Our review of the basic documents (agendas, minutes and newspaper
articles) shows that the bond in 2003 made a mockery of the TOMA. There
are several more examples of such secret insider deals which we have
written about and documented. It is the stuff of local politics and
wherever we go in this small town this is the subject of conversation.
This is in fact a public debate about water and all the assembled
lawyers in Texas cannot kill that debate — or the emails.
Which is not to presume that 83d District Attorney Frank Brown has any
opinion whatsoever about Alpine water. We have never heard any such
expression from him.
Such discussions in a democratic society either precede or
accompany public policy. Once the policy is decided, municipal
governments collect the taxes and utility fees which pay for the sewer
pipes and water wells. In 1993, after considerable public debate, we
decided to change the way we do that in Alpine.
In 1993 the voters of the city of Alpine adopted a Home Rule Charter.
That charter divided the city into five wards which elect
representatives for two-year terms.
The organizing principle in the charter was to empower the
representatives of the people who actually live in the five sections of
Alpine. In the past three elections (2003, 2004, 2005) the voters have
consistently elected persons who will consider their neighborhood
concerns. Previous councils, elected at-large, were perceived as “good
old boy” fixers who had other interests foremost. And specifically,
city leaders saw a declining participation in city elections by
Hispanic voters. The ward representative system was adopted for the
explicit purpose of taking government to the people and thereby
encouraging their participation, especially the Hispanics. The wards
were drawn to establish at least two Hispanic majority wards on the
Alpine south side.
The “good old boys” were not evil. But they did operate among a limited
set of political players. The Home Rule Charter attempts to balance the
scales by bringing the elected city council representatives closer to
those they represent.
And that is what is going on here. Voter turnout is respectable in the
city if not spectacular since the charter. In the past several years
since the awful 2003 west side water and sewer bond, voter turnout is
very good. It is superior certainly to the pathetic 5% in this year’s
partisan primary elections for state and county officers.

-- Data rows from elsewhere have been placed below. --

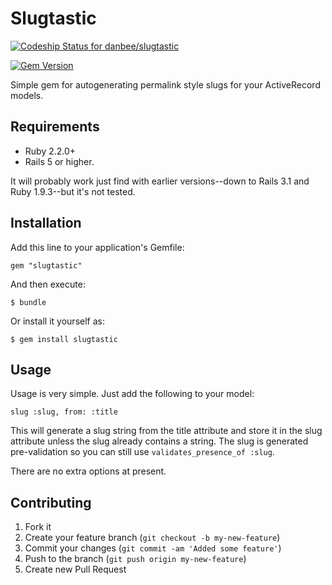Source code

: # Slugtastic

[![Codeship Status for danbee/slugtastic](https://codeship.com/projects/7a08ef30-0518-0132-d4b6-223503fac7d3/status?branch=master)](https://codeship.com/projects/30797)

[![Gem Version](https://badge.fury.io/rb/slugtastic.svg)](https://badge.fury.io/rb/slugtastic)

Simple gem for autogenerating permalink style slugs for your ActiveRecord
models.

## Requirements

* Ruby 2.2.0+
* Rails 5 or higher.

It will probably work just find with earlier versions--down to Rails 3.1 and
Ruby 1.9.3--but it's not tested.

## Installation

Add this line to your application's Gemfile:

    gem "slugtastic"

And then execute:

    $ bundle

Or install it yourself as:

    $ gem install slugtastic

## Usage

Usage is very simple. Just add the following to your model:

    slug :slug, from: :title

This will generate a slug string from the title attribute and store it in the
slug attribute unless the slug already contains a string. The slug is generated
pre-validation so you can still use `validates_presence_of :slug`.

There are no extra options at present.

## Contributing

1. Fork it
2. Create your feature branch (`git checkout -b my-new-feature`)
3. Commit your changes (`git commit -am 'Added some feature'`)
4. Push to the branch (`git push origin my-new-feature`)
5. Create new Pull Request
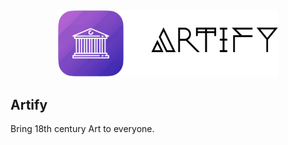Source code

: 
<div align="center">
    <img src="https://github.com/NghiaTranUIT/artify-core/blob/master/images/logo.png" width="70%" />
</div>

## Artify 
Bring 18th century Art to everyone.

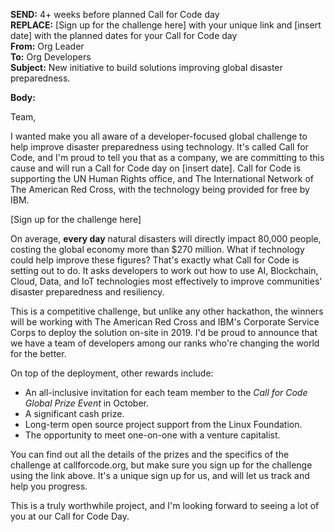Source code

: **SEND:** 4+ weeks before planned Call for Code day  
**REPLACE:** [Sign up for the challenge here] with your unique link and [insert date] with the planned dates for your Call for Code day  
**From:** Org Leader  
**To:** Org Developers  
**Subject:** New initiative to build solutions improving global disaster preparedness.  

**Body:**

Team,

I wanted make you all aware of a developer-focused global challenge to help improve disaster preparedness using technology. It's called Call for Code, and I'm proud to tell you that as a company, we are committing to this cause and will run a Call for Code day on [insert date]. Call for Code is supporting the UN Human Rights office, and The International Network of The American Red Cross, with the technology being provided for free by IBM.

[Sign up for the challenge here]

On average, **every day** natural disasters will directly impact 80,000 people, costing the global economy more than $270 million. What if technology could help improve these figures? That's exactly what Call for Code is setting out to do. It asks developers to work out how to use AI, Blockchain, Cloud, Data, and IoT technologies most effectively to improve communities' disaster preparedness and resiliency.

This is a competitive challenge, but unlike any other hackathon, the winners will be working with The American Red Cross and IBM's Corporate Service Corps to deploy the solution on-site in 2019. I'd be proud to announce that we have a team of developers among our ranks who're changing the world for the better.

On top of the deployment, other rewards include:
* An all-inclusive invitation for each team member to the *Call for Code Global Prize Event* in October.
* A significant cash prize.
* Long-term open source project support from the Linux Foundation.
* The opportunity to meet one-on-one with a venture capitalist.

You can find out all the details of the prizes and the specifics of the challenge at callforcode.org, but make sure you sign up for the challenge using the link above. It's a unique sign up for us, and will let us track and help you progress.

This is a truly worthwhile project, and I'm looking forward to seeing a lot of you at our Call for Code Day.
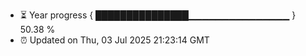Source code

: - ⏳ Year progress { ███████████████▁▁▁▁▁▁▁▁▁▁▁▁▁▁▁ } 50.38 %
- ⏰ Updated on Thu, 03 Jul 2025 21:23:14 GMT

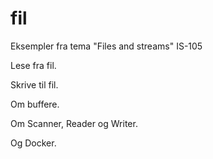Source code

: # fil
Eksempler fra tema "Files and streams" IS-105

Lese fra fil.

Skrive til fil.

Om buffere.

Om Scanner, Reader og Writer.

Og Docker.
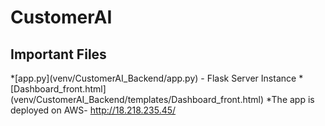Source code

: # CustomerAI
<h2>Important Files</h2>
  *[app.py](venv/CustomerAI_Backend/app.py) - Flask Server Instance
  *[Dashboard_front.html](venv/CustomerAI_Backend/templates/Dashboard_front.html)
  *The app is deployed on AWS- <a href="http://18.218.235.45/">http://18.218.235.45/</a>
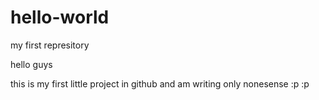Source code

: # hello-world
my first represitory

hello guys 

this is my first little project in github and am writing only nonesense :p :p 
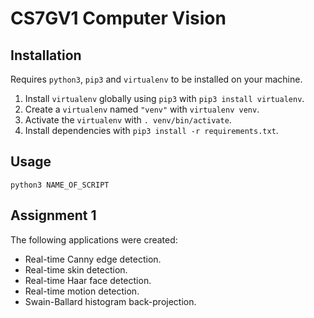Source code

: # CS7GV1 Computer Vision

## Installation
Requires `python3`, `pip3` and `virtualenv` to be installed on your machine.
1. Install `virtualenv` globally using `pip3` with `pip3 install virtualenv`.
2. Create a `virtualenv` named `"venv"` with `virtualenv venv`.
3. Activate the `virtualenv` with `. venv/bin/activate`.
4. Install dependencies with `pip3 install -r requirements.txt`.

## Usage
`python3 NAME_OF_SCRIPT`

## Assignment 1
The following applications were created:
- Real-time Canny edge detection.
- Real-time skin detection.
- Real-time Haar face detection.
- Real-time motion detection.
- Swain-Ballard histogram back-projection.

We know the arguments which can be put forward for growth and civic
investment on the prairie outside the city limits. But those arguments
are not made in public meetings nor in the newspapers.
Follow the money if you really want to find a violation of the TOMA.
More democracy is always messier than rule by an elite. Though it may
be “fraught with import and peril” (in MacCormack’s words), that is the
way we have chosen. •
(Also
published by the Big Bend Sentinel of Marfa, Texas March 6, 2006.)